Recovering Gaviota: A Generational Perspective on Oil Pollution and the Environment



Words and Photos, by David Pu’u                                                                                                     

“People protect what they love” Jacques Yves Cousteau

“How can people protect something which they do not know?” Jean Michel Cousteau, 2013

These words are emblazoned in my consciousness permanently. I saw the related concepts illustrated dramatically within the context of the recent Gaviota oil spill.

This stretch of coastline, extends from Goleta, to Lompoc in the North, and has long been my home.  I learned to surf at Refugio State Beach in 1967. Later in the 70’s after the Aerospace industry crash, and a short five month stint in Michigan where my Dad worked developing the airbag, we wound up living at Refugio when Ford canceled the project, over what it considered to be an economic impossibility, that of placing the airbag in every car.

Gaviota Coast Hwy

That would be the last job my Dad had for years. The family with six kids wound up living in a Ford Econoline van (the irony of that) and tent, alternating between the palm lined beach of Refugio campground and El Capitan campground, until eventually we were able to move into a duplex near Elwood beach.   The memory was such, that I still call those campgrounds home, to this day.

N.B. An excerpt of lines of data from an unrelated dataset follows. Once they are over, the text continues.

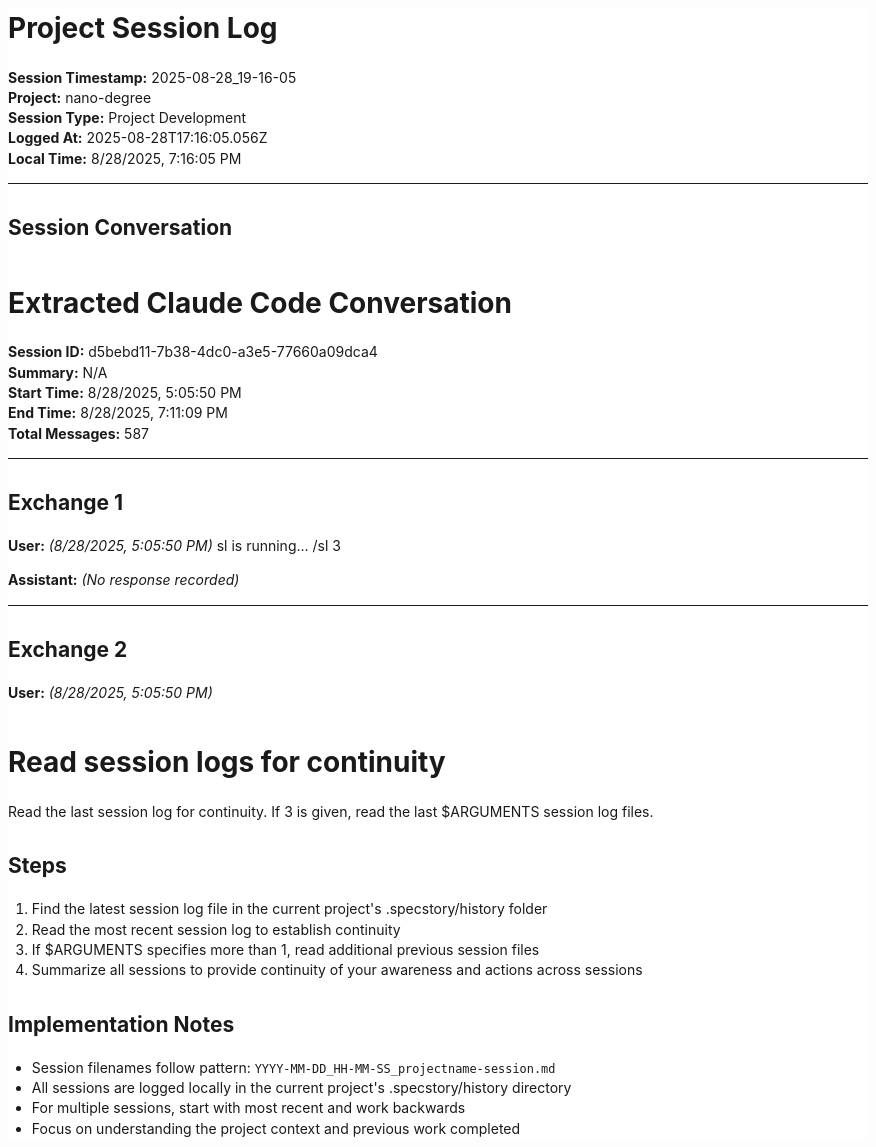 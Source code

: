 # Project Session Log

**Session Timestamp:** 2025-08-28_19-16-05  
**Project:** nano-degree  
**Session Type:** Project Development  
**Logged At:** 2025-08-28T17:16:05.056Z  
**Local Time:** 8/28/2025, 7:16:05 PM  

---

## Session Conversation

# Extracted Claude Code Conversation

**Session ID:** d5bebd11-7b38-4dc0-a3e5-77660a09dca4  
**Summary:** N/A  
**Start Time:** 8/28/2025, 5:05:50 PM  
**End Time:** 8/28/2025, 7:11:09 PM  
**Total Messages:** 587

---

## Exchange 1

**User:** *(8/28/2025, 5:05:50 PM)*
<command-message>sl is running…</command-message>
<command-name>/sl</command-name>
<command-args>3</command-args>

**Assistant:** *(No response recorded)*

---

## Exchange 2

**User:** *(8/28/2025, 5:05:50 PM)*
# Read session logs for continuity

Read the last session log for continuity. If 3 is given, read the last $ARGUMENTS session log files.

## Steps
1. Find the latest session log file in the current project's .specstory/history folder
2. Read the most recent session log to establish continuity
3. If $ARGUMENTS specifies more than 1, read additional previous session files
4. Summarize all sessions to provide continuity of your awareness and actions across sessions

## Implementation Notes
- Session filenames follow pattern: `YYYY-MM-DD_HH-MM-SS_projectname-session.md`
- All sessions are logged locally in the current project's .specstory/history directory
- For multiple sessions, start with most recent and work backwards
- Focus on understanding the project context and previous work completed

The area from coastline out to the Channel Islands and all the water in between, is something I have a very detailed and intimate understanding of, and interest in seeing be preserved for future generations to know, love and care for.

When I saw the headline on a Santa Barbara local free press paper about a massive oil spill at Refugio, one word was posted by me onto social media, four times: Dumb.

Reading up on news info posted online, I became aware that those reporting were not informed about the oily history of the Gaviota Coast, the oil industry, regulatory control, or the Ocean, much less how some of these factors managed to co exist for centuries..

Oil has always been here in California, and attracted minerals development interests in the 1930’s, who followed the obvious trail of methane and tar slicks to their sources and turned the coast into a complex swiss cheese series of holes, and morass of drilling-pumping infrastructure, prior to WW2.  Images from that era are shocking by today’s sensibilities. But the development was largely land based.

Oil Rig at Sunset

Oil drilling platforms were a technology  introduced later in the Santa Barbara Channel as most of the coastal land based  oil infrastructure was removed.  



Living and surfing in Goleta, it was an almost daily experience when the winds would shift onshore that we could smell the pungent odor of petrochemicals and an oil slick would eventually wash in and it became a choice, get tarred up, or go home.  We assumed it was from the oil development. (Turned out that it wasn’t)

During January 1969, in very similar fashion to the recent Gaviota Spill, we saw on the news that an oil platform  right offshore of where we lived, surfed and sailed, experienced what was called a blow out.  For a few days the ocean looked the same. But then the black tide became heavier, and made the waters unsurfable for all but a few, who decided to ride it out anyway.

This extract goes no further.